As I patted around the wound with the gauze, I saw her cringe. I needed to keep her distracted. But small talk wasn’t exactly my thing. Then I spotted the bag Dad had picked up; the doggie bags spilling out of it and realized we hadn’t even talked about the dog. “So whose puppy was that?”

“Lola?”

“No, that other dog.”

She narrowed her eyes, but laughed.

“A friend’s.”

She must have seen the question on my face; the one I didn’t mean to pose. A guy’s?

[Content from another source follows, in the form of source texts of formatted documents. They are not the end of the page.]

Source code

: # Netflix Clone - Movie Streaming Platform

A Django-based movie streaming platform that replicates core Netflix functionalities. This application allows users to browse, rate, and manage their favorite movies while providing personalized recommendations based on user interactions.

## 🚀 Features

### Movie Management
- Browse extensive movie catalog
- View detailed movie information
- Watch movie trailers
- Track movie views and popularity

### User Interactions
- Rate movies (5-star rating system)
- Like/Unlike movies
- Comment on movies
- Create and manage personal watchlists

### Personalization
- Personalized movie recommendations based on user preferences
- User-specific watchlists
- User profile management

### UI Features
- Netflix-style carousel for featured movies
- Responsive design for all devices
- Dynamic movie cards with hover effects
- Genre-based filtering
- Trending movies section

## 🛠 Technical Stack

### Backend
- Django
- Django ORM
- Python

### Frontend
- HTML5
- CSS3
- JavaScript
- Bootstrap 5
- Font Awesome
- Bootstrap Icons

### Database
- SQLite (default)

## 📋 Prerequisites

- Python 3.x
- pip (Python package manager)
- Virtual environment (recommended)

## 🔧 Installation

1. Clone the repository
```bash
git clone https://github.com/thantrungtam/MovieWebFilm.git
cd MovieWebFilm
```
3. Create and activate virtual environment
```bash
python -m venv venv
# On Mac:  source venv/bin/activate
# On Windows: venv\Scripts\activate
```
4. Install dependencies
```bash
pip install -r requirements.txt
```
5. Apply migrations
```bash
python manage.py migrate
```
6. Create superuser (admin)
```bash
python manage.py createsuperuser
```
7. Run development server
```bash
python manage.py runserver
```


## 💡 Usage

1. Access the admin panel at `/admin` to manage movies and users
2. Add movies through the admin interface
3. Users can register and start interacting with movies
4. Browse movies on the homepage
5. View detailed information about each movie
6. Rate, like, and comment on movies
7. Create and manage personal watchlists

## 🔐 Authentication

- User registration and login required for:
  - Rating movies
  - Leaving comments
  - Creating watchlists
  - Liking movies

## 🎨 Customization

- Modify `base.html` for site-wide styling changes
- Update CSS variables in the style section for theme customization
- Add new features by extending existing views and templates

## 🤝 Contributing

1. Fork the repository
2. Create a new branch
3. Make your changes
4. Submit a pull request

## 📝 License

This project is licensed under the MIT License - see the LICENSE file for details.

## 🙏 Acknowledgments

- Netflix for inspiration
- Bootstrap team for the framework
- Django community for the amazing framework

“My friend Mia. Lola is her boyfriend’s dog. Though, boyfriend is a loose term. They’ve only been dating… God, not even a couple of weeks?”

“Why does Mia have the dog?”

“She said something about someone giving him the dog, that he didn’t want it. He has a full-time job, and she doesn’t. Except she has an interview today—right now—that’s why I have her.”

“So what’s going to happen with Lola if she gets the job?”

She frowned. “I don’t know, actually. Lola’s adorable, but she’s a handful.”

“She just needs some training.”

Chelsea studied me a moment. “You know about dogs?”

“A little.” I reached for a bandage. I did like dogs. Some dogs, anyway. Some dogs very much. But I didn’t want to keep going with this line of conversation.

But for once, she didn’t get the hint. Or more likely, she didn’t want to. “Why don’t you have one? Your place would be perfect for a dog. All that space, the walking paths. Plus, they’re a nice non-verbal companion.”

For a moment, I froze. With that smallest comment, she made it clear she knew me. The truth was, I’d thought about getting a dog a hundred times over. But the thought made my chest clamp too.

I met her eyes, briefly. “Kevin had a dog.”

“Kevin?”

“My older brother.”

“Ah.” Chelsea said.

So she knew about Kevin.

She didn’t say anything for a moment, just watched as I took out fresh gauze, scissors, and tape.

She was giving me space to continue.